- _TASK DESCRIPTION_
Print this span of the material below exactly: the line with "- class_name : [Math](/docs/classes/Math.md)", the line with "- threshold : self", and every line between them, but nothing else.

- _MATERIAL FOR THIS TASK_

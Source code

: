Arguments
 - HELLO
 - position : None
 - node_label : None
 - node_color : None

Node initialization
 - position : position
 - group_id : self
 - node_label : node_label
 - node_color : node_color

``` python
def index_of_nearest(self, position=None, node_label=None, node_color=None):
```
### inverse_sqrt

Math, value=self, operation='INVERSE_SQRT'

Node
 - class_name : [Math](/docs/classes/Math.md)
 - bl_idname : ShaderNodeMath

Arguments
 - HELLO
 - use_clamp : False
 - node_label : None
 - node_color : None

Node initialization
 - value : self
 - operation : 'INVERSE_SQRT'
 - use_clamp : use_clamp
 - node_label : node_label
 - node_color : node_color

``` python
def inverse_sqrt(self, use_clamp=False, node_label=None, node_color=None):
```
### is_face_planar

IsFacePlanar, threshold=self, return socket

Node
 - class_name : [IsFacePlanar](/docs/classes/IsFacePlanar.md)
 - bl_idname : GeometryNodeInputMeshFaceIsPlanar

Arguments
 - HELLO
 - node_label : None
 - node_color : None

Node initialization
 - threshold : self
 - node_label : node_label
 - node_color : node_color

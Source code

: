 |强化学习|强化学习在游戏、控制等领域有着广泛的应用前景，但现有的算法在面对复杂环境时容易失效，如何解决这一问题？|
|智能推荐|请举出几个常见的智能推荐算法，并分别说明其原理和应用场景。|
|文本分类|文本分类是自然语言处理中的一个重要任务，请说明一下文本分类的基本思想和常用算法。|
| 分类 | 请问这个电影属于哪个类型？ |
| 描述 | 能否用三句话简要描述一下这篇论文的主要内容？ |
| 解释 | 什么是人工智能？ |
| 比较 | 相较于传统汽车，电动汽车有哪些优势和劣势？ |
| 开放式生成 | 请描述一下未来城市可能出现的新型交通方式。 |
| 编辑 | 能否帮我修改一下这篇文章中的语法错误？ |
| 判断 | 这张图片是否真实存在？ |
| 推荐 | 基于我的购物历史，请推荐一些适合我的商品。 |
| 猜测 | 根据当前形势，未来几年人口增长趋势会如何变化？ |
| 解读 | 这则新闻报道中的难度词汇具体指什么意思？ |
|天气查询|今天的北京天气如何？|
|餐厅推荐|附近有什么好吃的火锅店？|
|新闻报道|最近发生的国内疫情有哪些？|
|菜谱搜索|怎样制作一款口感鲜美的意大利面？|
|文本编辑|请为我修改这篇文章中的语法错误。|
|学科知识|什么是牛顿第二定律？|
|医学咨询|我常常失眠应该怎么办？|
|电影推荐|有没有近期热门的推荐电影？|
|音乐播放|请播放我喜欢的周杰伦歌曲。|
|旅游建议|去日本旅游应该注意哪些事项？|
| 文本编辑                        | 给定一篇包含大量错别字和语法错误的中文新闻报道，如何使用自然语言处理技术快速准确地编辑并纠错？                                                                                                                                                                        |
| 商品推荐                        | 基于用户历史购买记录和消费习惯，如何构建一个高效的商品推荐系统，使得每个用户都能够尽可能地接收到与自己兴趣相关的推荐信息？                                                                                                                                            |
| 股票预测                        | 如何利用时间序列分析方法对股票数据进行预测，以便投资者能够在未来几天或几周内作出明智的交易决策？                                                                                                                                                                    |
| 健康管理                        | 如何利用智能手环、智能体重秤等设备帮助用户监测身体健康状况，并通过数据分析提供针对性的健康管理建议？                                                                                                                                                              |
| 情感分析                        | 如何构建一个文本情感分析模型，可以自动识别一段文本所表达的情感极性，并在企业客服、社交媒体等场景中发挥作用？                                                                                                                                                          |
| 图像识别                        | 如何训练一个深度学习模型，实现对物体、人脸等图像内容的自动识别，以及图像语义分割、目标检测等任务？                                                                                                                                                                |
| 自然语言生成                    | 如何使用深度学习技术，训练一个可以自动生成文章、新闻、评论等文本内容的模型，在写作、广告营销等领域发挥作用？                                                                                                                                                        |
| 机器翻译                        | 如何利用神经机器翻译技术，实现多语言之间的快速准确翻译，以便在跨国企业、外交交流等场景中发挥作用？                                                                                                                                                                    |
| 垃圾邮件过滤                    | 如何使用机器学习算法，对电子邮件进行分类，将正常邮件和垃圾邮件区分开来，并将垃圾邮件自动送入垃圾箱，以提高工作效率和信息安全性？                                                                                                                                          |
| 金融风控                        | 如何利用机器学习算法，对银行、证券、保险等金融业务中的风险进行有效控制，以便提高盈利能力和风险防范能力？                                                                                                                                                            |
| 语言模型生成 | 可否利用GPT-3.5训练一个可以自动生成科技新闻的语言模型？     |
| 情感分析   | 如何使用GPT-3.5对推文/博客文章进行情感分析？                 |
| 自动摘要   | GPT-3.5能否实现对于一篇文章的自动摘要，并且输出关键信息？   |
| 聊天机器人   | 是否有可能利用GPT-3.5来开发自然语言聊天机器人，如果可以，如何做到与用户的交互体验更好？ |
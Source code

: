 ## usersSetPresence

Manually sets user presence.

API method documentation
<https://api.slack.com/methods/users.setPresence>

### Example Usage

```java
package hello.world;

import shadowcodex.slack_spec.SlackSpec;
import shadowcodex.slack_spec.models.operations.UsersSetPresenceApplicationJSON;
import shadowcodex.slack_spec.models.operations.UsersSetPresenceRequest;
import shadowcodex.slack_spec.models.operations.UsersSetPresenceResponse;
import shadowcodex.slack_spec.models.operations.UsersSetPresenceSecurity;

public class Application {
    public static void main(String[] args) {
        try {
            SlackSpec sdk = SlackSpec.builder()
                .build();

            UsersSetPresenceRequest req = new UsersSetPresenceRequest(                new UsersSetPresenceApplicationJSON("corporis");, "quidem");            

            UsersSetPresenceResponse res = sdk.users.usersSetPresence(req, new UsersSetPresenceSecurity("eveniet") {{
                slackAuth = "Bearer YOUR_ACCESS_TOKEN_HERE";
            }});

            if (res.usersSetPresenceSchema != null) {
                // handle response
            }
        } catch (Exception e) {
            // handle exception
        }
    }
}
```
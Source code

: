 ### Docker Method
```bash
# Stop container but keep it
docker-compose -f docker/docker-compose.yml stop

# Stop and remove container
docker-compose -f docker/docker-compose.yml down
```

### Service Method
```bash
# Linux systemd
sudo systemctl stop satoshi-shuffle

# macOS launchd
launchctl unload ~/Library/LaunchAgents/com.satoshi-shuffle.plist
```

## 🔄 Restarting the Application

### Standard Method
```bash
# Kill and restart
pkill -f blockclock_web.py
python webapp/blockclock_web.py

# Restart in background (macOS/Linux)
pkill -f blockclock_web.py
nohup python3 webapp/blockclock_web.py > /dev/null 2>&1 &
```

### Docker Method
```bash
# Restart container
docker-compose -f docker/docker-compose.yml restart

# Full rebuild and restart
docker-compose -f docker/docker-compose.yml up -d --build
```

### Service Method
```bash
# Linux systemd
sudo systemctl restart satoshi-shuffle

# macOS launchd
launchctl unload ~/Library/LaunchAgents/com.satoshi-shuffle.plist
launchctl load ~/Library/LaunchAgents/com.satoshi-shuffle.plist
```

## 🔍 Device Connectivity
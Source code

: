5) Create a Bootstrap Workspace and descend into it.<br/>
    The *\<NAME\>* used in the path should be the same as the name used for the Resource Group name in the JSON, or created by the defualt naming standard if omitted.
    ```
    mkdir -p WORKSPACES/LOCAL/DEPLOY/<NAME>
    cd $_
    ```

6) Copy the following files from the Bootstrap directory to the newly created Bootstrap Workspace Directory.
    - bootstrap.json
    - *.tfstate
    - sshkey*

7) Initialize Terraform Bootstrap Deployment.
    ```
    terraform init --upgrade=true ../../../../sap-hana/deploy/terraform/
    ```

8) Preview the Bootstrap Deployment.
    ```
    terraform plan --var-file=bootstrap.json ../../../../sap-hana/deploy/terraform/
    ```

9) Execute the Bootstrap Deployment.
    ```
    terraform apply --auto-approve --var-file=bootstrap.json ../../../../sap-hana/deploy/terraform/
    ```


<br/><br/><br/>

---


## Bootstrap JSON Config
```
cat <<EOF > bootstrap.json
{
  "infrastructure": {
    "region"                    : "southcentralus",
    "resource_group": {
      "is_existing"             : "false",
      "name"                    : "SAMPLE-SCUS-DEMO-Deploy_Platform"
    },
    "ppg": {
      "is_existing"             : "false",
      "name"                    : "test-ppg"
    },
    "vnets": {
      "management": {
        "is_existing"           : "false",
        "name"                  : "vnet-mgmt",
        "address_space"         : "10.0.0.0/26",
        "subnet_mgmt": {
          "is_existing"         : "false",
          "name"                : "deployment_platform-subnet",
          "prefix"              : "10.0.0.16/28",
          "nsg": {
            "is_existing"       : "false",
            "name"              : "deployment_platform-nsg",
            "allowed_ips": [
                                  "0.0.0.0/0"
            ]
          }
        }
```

- _PROBLEM SOLUTION_
 - class_name : [Math](/docs/classes/Math.md)
 - bl_idname : ShaderNodeMath

Arguments
 - HELLO
 - use_clamp : False
 - node_label : None
 - node_color : None

Node initialization
 - value : self
 - operation : 'INVERSE_SQRT'
 - use_clamp : use_clamp
 - node_label : node_label
 - node_color : node_color

``` python
def inverse_sqrt(self, use_clamp=False, node_label=None, node_color=None):
```
### is_face_planar

IsFacePlanar, threshold=self, return socket

Node
 - class_name : [IsFacePlanar](/docs/classes/IsFacePlanar.md)
 - bl_idname : GeometryNodeInputMeshFaceIsPlanar

Arguments
 - HELLO
 - node_label : None
 - node_color : None

Node initialization
 - threshold : self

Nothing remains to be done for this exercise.